National strike announced in Colombia in response to neoliberal “solidarity” measures

The government of president Iván Duque seeks to pass a new tax reform in the name of “solidarity” that increases the VAT on staple goods, fuel, and various public services, expands the tax collection base, increases the tax on agricultural inputs, and increases the tax on pensions

April 20, 2021 by Peoples Dispatch
The tax reform presented by the far-right government of president Iván Duque would hit the pockets of the workers, pensioners, the middle class and people with lower incomes. Photo: Colombia Informa

Colombian trade unions, social movements and opposition political parties have called for a national strike on April 28, in rejection of a new tax reform presented in the parliament by the far-right government of president Iván Duque. The organizers have called on the citizens to mobilize in the main cities of the country on that day, following all biosecurity protocols, to demonstrate their discontent with “Duque’s neoliberal package”, and to demand that the legislators reject the bill.
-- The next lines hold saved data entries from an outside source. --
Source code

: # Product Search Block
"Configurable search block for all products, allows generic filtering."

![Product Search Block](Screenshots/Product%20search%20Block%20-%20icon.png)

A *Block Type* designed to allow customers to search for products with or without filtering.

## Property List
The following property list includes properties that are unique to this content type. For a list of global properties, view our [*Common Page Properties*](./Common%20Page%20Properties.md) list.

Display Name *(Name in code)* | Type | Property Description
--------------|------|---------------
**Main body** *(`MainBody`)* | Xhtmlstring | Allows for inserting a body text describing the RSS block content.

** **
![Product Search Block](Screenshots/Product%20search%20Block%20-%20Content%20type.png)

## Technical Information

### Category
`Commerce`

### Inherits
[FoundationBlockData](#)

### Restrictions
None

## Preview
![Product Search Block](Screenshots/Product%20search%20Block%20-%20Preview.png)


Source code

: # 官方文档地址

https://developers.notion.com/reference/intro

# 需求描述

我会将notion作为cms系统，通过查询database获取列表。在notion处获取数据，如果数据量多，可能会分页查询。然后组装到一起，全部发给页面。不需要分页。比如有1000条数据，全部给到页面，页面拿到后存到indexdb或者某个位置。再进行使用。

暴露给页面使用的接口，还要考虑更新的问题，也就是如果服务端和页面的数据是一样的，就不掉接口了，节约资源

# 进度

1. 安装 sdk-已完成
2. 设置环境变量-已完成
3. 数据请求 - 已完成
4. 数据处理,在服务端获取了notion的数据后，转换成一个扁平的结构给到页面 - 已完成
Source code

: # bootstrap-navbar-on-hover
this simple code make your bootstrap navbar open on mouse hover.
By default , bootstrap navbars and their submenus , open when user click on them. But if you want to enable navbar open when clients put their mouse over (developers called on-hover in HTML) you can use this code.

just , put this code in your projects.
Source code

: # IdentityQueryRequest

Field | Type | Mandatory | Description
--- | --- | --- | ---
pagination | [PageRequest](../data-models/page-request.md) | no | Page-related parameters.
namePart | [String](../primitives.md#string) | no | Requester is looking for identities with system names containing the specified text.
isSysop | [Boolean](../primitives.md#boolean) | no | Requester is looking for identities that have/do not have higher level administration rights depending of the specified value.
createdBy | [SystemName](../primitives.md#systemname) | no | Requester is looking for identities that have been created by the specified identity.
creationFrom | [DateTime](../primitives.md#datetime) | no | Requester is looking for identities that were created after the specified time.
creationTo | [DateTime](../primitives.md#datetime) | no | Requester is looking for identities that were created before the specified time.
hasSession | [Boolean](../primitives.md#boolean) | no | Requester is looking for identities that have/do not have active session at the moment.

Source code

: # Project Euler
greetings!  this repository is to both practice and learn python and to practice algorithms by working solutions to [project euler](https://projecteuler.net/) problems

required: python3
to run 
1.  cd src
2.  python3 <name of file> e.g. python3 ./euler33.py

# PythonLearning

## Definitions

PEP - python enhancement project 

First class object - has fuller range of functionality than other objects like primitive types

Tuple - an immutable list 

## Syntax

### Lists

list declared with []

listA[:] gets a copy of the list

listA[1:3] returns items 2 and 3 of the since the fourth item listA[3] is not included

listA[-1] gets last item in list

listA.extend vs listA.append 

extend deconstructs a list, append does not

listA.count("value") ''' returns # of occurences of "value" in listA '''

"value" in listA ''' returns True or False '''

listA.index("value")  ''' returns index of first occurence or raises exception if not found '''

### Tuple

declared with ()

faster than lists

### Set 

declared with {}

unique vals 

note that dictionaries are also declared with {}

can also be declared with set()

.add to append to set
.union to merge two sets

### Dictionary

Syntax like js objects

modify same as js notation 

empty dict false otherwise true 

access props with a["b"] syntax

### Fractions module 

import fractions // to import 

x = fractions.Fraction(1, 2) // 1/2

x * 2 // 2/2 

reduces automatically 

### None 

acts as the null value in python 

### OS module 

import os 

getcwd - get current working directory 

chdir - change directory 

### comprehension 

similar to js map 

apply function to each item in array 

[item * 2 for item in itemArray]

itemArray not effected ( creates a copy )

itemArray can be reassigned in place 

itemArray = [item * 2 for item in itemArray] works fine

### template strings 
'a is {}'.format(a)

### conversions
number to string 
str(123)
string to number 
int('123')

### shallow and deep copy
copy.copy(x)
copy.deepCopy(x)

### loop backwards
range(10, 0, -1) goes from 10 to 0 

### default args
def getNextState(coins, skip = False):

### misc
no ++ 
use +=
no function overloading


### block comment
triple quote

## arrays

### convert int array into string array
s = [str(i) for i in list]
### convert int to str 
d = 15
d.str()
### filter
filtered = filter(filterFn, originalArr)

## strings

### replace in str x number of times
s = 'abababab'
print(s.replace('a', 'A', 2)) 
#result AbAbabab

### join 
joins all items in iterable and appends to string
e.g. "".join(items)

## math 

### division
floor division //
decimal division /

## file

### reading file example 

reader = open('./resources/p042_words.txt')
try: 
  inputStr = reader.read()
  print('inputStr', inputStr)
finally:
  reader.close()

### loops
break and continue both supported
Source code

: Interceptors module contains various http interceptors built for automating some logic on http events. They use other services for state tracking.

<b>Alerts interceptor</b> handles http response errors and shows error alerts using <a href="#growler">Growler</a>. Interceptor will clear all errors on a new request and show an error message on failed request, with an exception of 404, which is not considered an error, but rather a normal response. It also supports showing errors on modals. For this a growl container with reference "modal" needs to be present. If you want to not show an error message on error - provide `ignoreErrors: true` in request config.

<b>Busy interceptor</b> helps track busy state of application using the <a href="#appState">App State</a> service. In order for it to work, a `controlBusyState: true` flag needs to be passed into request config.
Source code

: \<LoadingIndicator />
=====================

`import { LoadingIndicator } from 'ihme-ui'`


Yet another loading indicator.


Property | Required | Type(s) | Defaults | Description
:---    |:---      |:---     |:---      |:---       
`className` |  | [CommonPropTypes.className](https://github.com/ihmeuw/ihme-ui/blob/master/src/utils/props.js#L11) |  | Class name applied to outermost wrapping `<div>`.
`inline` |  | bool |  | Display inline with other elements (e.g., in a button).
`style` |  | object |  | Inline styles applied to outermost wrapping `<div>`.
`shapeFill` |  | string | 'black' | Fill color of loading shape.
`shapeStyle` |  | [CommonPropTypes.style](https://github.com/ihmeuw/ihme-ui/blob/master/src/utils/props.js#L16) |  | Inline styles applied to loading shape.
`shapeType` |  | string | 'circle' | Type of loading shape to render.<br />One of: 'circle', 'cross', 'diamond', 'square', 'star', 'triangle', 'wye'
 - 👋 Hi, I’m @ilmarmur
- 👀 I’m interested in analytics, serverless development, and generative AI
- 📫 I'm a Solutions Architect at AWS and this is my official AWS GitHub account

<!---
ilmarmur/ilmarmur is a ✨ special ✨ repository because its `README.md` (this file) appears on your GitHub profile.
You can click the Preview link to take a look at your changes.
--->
The tax reform, called Sustainable Solidarity bill, was presented by finance minister Alberto Carrasquilla on April 15, as a tool to allegedly alleviate poverty in the midst of the health emergency and economic crisis due to the COVID-19 pandemic. However, the initiative received widespread rejection from trade unions and social sectors, who denounced it as cruelty towards the working class.

The bill seeks to increase the VAT on staple goods, fuel, and various public services; expand the tax collection base; increase the tax on agricultural inputs; increase the tax on pensions; freeze the wages in the public sector until 2026; eliminate subsidies on various public services; impose toll tax on roads connecting countrysides with cities; among other measures.

Colombia’s trade union center, the Unitary National Command, rejected the reform, deemed it “disastrous” and said that it would “only increase extreme poverty, generating more hunger in the underprivileged class.” The union center also denounced the expansion of tax to those who earn a little more than 1 million pesos or 275.60 USD per month as “a hard blow to the pockets of the workers and the poorest.” “They want to promote it as a social relief, but in reality it only threatens the economic stability of workers, pensioners, the middle class and people with lower incomes,” the center added.  The trade union center also denounced that “the sole objective of the reform is to satisfy the demands of the risk rating agencies, the IMF and the OECD to continue with the policy of unbridled indebtedness.”

The call for the national strike was given by the Unitary National Command on April 16 in a press conference. The center is made up of the Central Union of Workers (CUT), the Confederation of Workers of Colombia (CTC), the General Confederation of Labor (CGT), the Colombian Federation of Education Workers (Fecode), the Confederation of Pensioners of Colombia (CPC) and the Domestic Confederation of Pensioners (CDP).

The call received the support of the Communist Party of Colombia as well as the progressive Colombia Humana, Polo Democrático Alternativo and Comunes parties. Senator Gustavo Bolívar of the Colombia Humana party and Senator Sandra Ramírez of the Comunes Party called for an indefinite strike.

Several social, peasant, human rights, Indigenous and Afro-descendant organizations, such as Congreso de los Pueblos, Marcha Patriótica, Movimiento por la Constituyente Popular, among others, also expressed their support and agreed to join the strike.